++++ Exercise input

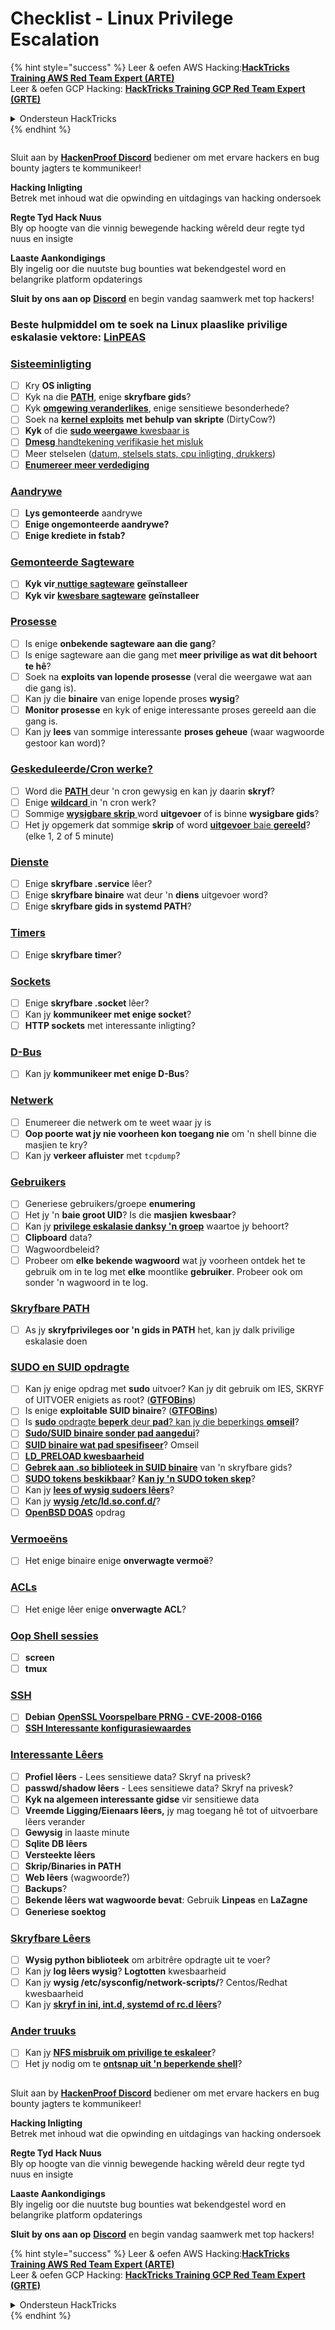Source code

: # Checklist - Linux Privilege Escalation

{% hint style="success" %}
Leer & oefen AWS Hacking:<img src="../.gitbook/assets/arte.png" alt="" data-size="line">[**HackTricks Training AWS Red Team Expert (ARTE)**](https://training.hacktricks.xyz/courses/arte)<img src="../.gitbook/assets/arte.png" alt="" data-size="line">\
Leer & oefen GCP Hacking: <img src="../.gitbook/assets/grte.png" alt="" data-size="line">[**HackTricks Training GCP Red Team Expert (GRTE)**<img src="../.gitbook/assets/grte.png" alt="" data-size="line">](https://training.hacktricks.xyz/courses/grte)

<details>

<summary>Ondersteun HackTricks</summary>

* Kyk na die [**subskripsie planne**](https://github.com/sponsors/carlospolop)!
* **Sluit aan by die** 💬 [**Discord groep**](https://discord.gg/hRep4RUj7f) of die [**telegram groep**](https://t.me/peass) of **volg** ons op **Twitter** 🐦 [**@hacktricks\_live**](https://twitter.com/hacktricks_live)**.**
* **Deel hacking truuks deur PRs in te dien na die** [**HackTricks**](https://github.com/carlospolop/hacktricks) en [**HackTricks Cloud**](https://github.com/carlospolop/hacktricks-cloud) github repos.

</details>
{% endhint %}

<figure><img src="../.gitbook/assets/image (3).png" alt=""><figcaption></figcaption></figure>

Sluit aan by [**HackenProof Discord**](https://discord.com/invite/N3FrSbmwdy) bediener om met ervare hackers en bug bounty jagters te kommunikeer!

**Hacking Inligting**\
Betrek met inhoud wat die opwinding en uitdagings van hacking ondersoek

**Regte Tyd Hack Nuus**\
Bly op hoogte van die vinnig bewegende hacking wêreld deur regte tyd nuus en insigte

**Laaste Aankondigings**\
Bly ingelig oor die nuutste bug bounties wat bekendgestel word en belangrike platform opdaterings

**Sluit by ons aan op** [**Discord**](https://discord.com/invite/N3FrSbmwdy) en begin vandag saamwerk met top hackers!

### **Beste hulpmiddel om te soek na Linux plaaslike privilige eskalasie vektore:** [**LinPEAS**](https://github.com/carlospolop/privilege-escalation-awesome-scripts-suite/tree/master/linPEAS)

### [Sisteeminligting](privilege-escalation/#system-information)

* [ ] Kry **OS inligting**
* [ ] Kyk na die [**PATH**](privilege-escalation/#path), enige **skryfbare gids**?
* [ ] Kyk [**omgewing veranderlikes**](privilege-escalation/#env-info), enige sensitiewe besonderhede?
* [ ] Soek na [**kernel exploits**](privilege-escalation/#kernel-exploits) **met behulp van skripte** (DirtyCow?)
* [ ] **Kyk** of die [**sudo weergawe** kwesbaar is](privilege-escalation/#sudo-version)
* [ ] [**Dmesg** handtekening verifikasie het misluk](privilege-escalation/#dmesg-signature-verification-failed)
* [ ] Meer stelselen ([datum, stelsels stats, cpu inligting, drukkers](privilege-escalation/#more-system-enumeration))
* [ ] [**Enumereer meer verdediging**](privilege-escalation/#enumerate-possible-defenses)

### [Aandrywe](privilege-escalation/#drives)

* [ ] **Lys gemonteerde** aandrywe
* [ ] **Enige ongemonteerde aandrywe?**
* [ ] **Enige krediete in fstab?**

### [**Gemonteerde Sagteware**](privilege-escalation/#installed-software)

* [ ] **Kyk vir**[ **nuttige sagteware**](privilege-escalation/#useful-software) **geïnstalleer**
* [ ] **Kyk vir** [**kwesbare sagteware**](privilege-escalation/#vulnerable-software-installed) **geïnstalleer**

### [Prosesse](privilege-escalation/#processes)

* [ ] Is enige **onbekende sagteware aan die gang**?
* [ ] Is enige sagteware aan die gang met **meer privilige as wat dit behoort te hê**?
* [ ] Soek na **exploits van lopende prosesse** (veral die weergawe wat aan die gang is).
* [ ] Kan jy die **binaire** van enige lopende proses **wysig**?
* [ ] **Monitor prosesse** en kyk of enige interessante proses gereeld aan die gang is.
* [ ] Kan jy **lees** van sommige interessante **proses geheue** (waar wagwoorde gestoor kan word)?

### [Geskeduleerde/Cron werke?](privilege-escalation/#scheduled-jobs)

* [ ] Word die [**PATH** ](privilege-escalation/#cron-path) deur 'n cron gewysig en kan jy daarin **skryf**?
* [ ] Enige [**wildcard** ](privilege-escalation/#cron-using-a-script-with-a-wildcard-wildcard-injection) in 'n cron werk?
* [ ] Sommige [**wysigbare skrip** ](privilege-escalation/#cron-script-overwriting-and-symlink) word **uitgevoer** of is binne **wysigbare gids**?
* [ ] Het jy opgemerk dat sommige **skrip** of word [**uitgevoer** baie **gereeld**](privilege-escalation/#frequent-cron-jobs)? (elke 1, 2 of 5 minute)

### [Dienste](privilege-escalation/#services)

* [ ] Enige **skryfbare .service** lêer?
* [ ] Enige **skryfbare binaire** wat deur 'n **diens** uitgevoer word?
* [ ] Enige **skryfbare gids in systemd PATH**?

### [Timers](privilege-escalation/#timers)

* [ ] Enige **skryfbare timer**?

### [Sockets](privilege-escalation/#sockets)

* [ ] Enige **skryfbare .socket** lêer?
* [ ] Kan jy **kommunikeer met enige socket**?
* [ ] **HTTP sockets** met interessante inligting?

### [D-Bus](privilege-escalation/#d-bus)

* [ ] Kan jy **kommunikeer met enige D-Bus**?

### [Netwerk](privilege-escalation/#network)

* [ ] Enumereer die netwerk om te weet waar jy is
* [ ] **Oop poorte wat jy nie voorheen kon toegang nie** om 'n shell binne die masjien te kry?
* [ ] Kan jy **verkeer afluister** met `tcpdump`?

### [Gebruikers](privilege-escalation/#users)

* [ ] Generiese gebruikers/groepe **enumering**
* [ ] Het jy 'n **baie groot UID**? Is die **masjien** **kwesbaar**?
* [ ] Kan jy [**privilege eskalasie danksy 'n groep**](privilege-escalation/interesting-groups-linux-pe/) waartoe jy behoort?
* [ ] **Clipboard** data?
* [ ] Wagwoordbeleid?
* [ ] Probeer om **elke bekende wagwoord** wat jy voorheen ontdek het te gebruik om in te log met **elke** moontlike **gebruiker**. Probeer ook om sonder 'n wagwoord in te log.

### [Skryfbare PATH](privilege-escalation/#writable-path-abuses)

* [ ] As jy **skryfprivileges oor 'n gids in PATH** het, kan jy dalk privilige eskalasie doen

### [SUDO en SUID opdragte](privilege-escalation/#sudo-and-suid)

* [ ] Kan jy enige opdrag met **sudo** uitvoer? Kan jy dit gebruik om IES, SKRYF of UITVOER enigiets as root? ([**GTFOBins**](https://gtfobins.github.io))
* [ ] Is enige **exploitable SUID binaire**? ([**GTFOBins**](https://gtfobins.github.io))
* [ ] Is [**sudo** opdragte **beperk** deur **pad**? kan jy die beperkings **omseil**](privilege-escalation/#sudo-execution-bypassing-paths)?
* [ ] [**Sudo/SUID binaire sonder pad aangedui**](privilege-escalation/#sudo-command-suid-binary-without-command-path)?
* [ ] [**SUID binaire wat pad spesifiseer**](privilege-escalation/#suid-binary-with-command-path)? Omseil
* [ ] [**LD\_PRELOAD kwesbaarheid**](privilege-escalation/#ld_preload)
* [ ] [**Gebrek aan .so biblioteek in SUID binaire**](privilege-escalation/#suid-binary-so-injection) van 'n skryfbare gids?
* [ ] [**SUDO tokens beskikbaar**](privilege-escalation/#reusing-sudo-tokens)? [**Kan jy 'n SUDO token skep**](privilege-escalation/#var-run-sudo-ts-less-than-username-greater-than)?
* [ ] Kan jy [**lees of wysig sudoers lêers**](privilege-escalation/#etc-sudoers-etc-sudoers-d)?
* [ ] Kan jy [**wysig /etc/ld.so.conf.d/**](privilege-escalation/#etc-ld-so-conf-d)?
* [ ] [**OpenBSD DOAS**](privilege-escalation/#doas) opdrag

### [Vermoeëns](privilege-escalation/#capabilities)

* [ ] Het enige binaire enige **onverwagte vermoë**?

### [ACLs](privilege-escalation/#acls)

* [ ] Het enige lêer enige **onverwagte ACL**?

### [Oop Shell sessies](privilege-escalation/#open-shell-sessions)

* [ ] **screen**
* [ ] **tmux**

### [SSH](privilege-escalation/#ssh)

* [ ] **Debian** [**OpenSSL Voorspelbare PRNG - CVE-2008-0166**](privilege-escalation/#debian-openssl-predictable-prng-cve-2008-0166)
* [ ] [**SSH Interessante konfigurasiewaardes**](privilege-escalation/#ssh-interesting-configuration-values)

### [Interessante Lêers](privilege-escalation/#interesting-files)

* [ ] **Profiel lêers** - Lees sensitiewe data? Skryf na privesk?
* [ ] **passwd/shadow lêers** - Lees sensitiewe data? Skryf na privesk?
* [ ] **Kyk na algemeen interessante gidse** vir sensitiewe data
* [ ] **Vreemde Ligging/Eienaars lêers,** jy mag toegang hê tot of uitvoerbare lêers verander
* [ ] **Gewysig** in laaste minute
* [ ] **Sqlite DB lêers**
* [ ] **Versteekte lêers**
* [ ] **Skrip/Binaries in PATH**
* [ ] **Web lêers** (wagwoorde?)
* [ ] **Backups**?
* [ ] **Bekende lêers wat wagwoorde bevat**: Gebruik **Linpeas** en **LaZagne**
* [ ] **Generiese soektog**

### [**Skryfbare Lêers**](privilege-escalation/#writable-files)

* [ ] **Wysig python biblioteek** om arbitrêre opdragte uit te voer?
* [ ] Kan jy **log lêers wysig**? **Logtotten** kwesbaarheid
* [ ] Kan jy **wysig /etc/sysconfig/network-scripts/**? Centos/Redhat kwesbaarheid
* [ ] Kan jy [**skryf in ini, int.d, systemd of rc.d lêers**](privilege-escalation/#init-init-d-systemd-and-rc-d)?

### [**Ander truuks**](privilege-escalation/#other-tricks)

* [ ] Kan jy [**NFS misbruik om privilige te eskaleer**](privilege-escalation/#nfs-privilege-escalation)?
* [ ] Het jy nodig om te [**ontsnap uit 'n beperkende shell**](privilege-escalation/#escaping-from-restricted-shells)?

<figure><img src="../.gitbook/assets/image (3).png" alt=""><figcaption></figcaption></figure>

Sluit aan by [**HackenProof Discord**](https://discord.com/invite/N3FrSbmwdy) bediener om met ervare hackers en bug bounty jagters te kommunikeer!

**Hacking Inligting**\
Betrek met inhoud wat die opwinding en uitdagings van hacking ondersoek

**Regte Tyd Hack Nuus**\
Bly op hoogte van die vinnig bewegende hacking wêreld deur regte tyd nuus en insigte

**Laaste Aankondigings**\
Bly ingelig oor die nuutste bug bounties wat bekendgestel word en belangrike platform opdaterings

**Sluit by ons aan op** [**Discord**](https://discord.com/invite/N3FrSbmwdy) en begin vandag saamwerk met top hackers!

{% hint style="success" %}
Leer & oefen AWS Hacking:<img src="../.gitbook/assets/arte.png" alt="" data-size="line">[**HackTricks Training AWS Red Team Expert (ARTE)**](https://training.hacktricks.xyz/courses/arte)<img src="../.gitbook/assets/arte.png" alt="" data-size="line">\
Leer & oefen GCP Hacking: <img src="../.gitbook/assets/grte.png" alt="" data-size="line">[**HackTricks Training GCP Red Team Expert (GRTE)**<img src="../.gitbook/assets/grte.png" alt="" data-size="line">](https://training.hacktricks.xyz/courses/grte)

<details>

<summary>Ondersteun HackTricks</summary>

* Kyk na die [**subskripsie planne**](https://github.com/sponsors/carlospolop)!
* **Sluit aan by die** 💬 [**Discord groep**](https://discord.gg/hRep4RUj7f) of die [**telegram groep**](https://t.me/peass) of **volg** ons op **Twitter** 🐦 [**@hacktricks\_live**](https://twitter.com/hacktricks_live)**.**
* **Deel hacking truuks deur PRs in te dien na die** [**HackTricks**](https://github.com/carlospolop/hacktricks) en [**HackTricks Cloud**](https://github.com/carlospolop/hacktricks-cloud) github repos.

</details>
{% endhint %}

++++++++

== Your objective ==
Print again the lines of the entries above that fall between the line holding "### [Dienste](privilege-escalation/#services)" and the line holding "Enige **skryfbare timer**?", inclusive, exactly as they stand.

== Your solution ==
### [Dienste](privilege-escalation/#services)

* [ ] Enige **skryfbare .service** lêer?
* [ ] Enige **skryfbare binaire** wat deur 'n **diens** uitgevoer word?
* [ ] Enige **skryfbare gids in systemd PATH**?

### [Timers](privilege-escalation/#timers)

* [ ] Enige **skryfbare timer**?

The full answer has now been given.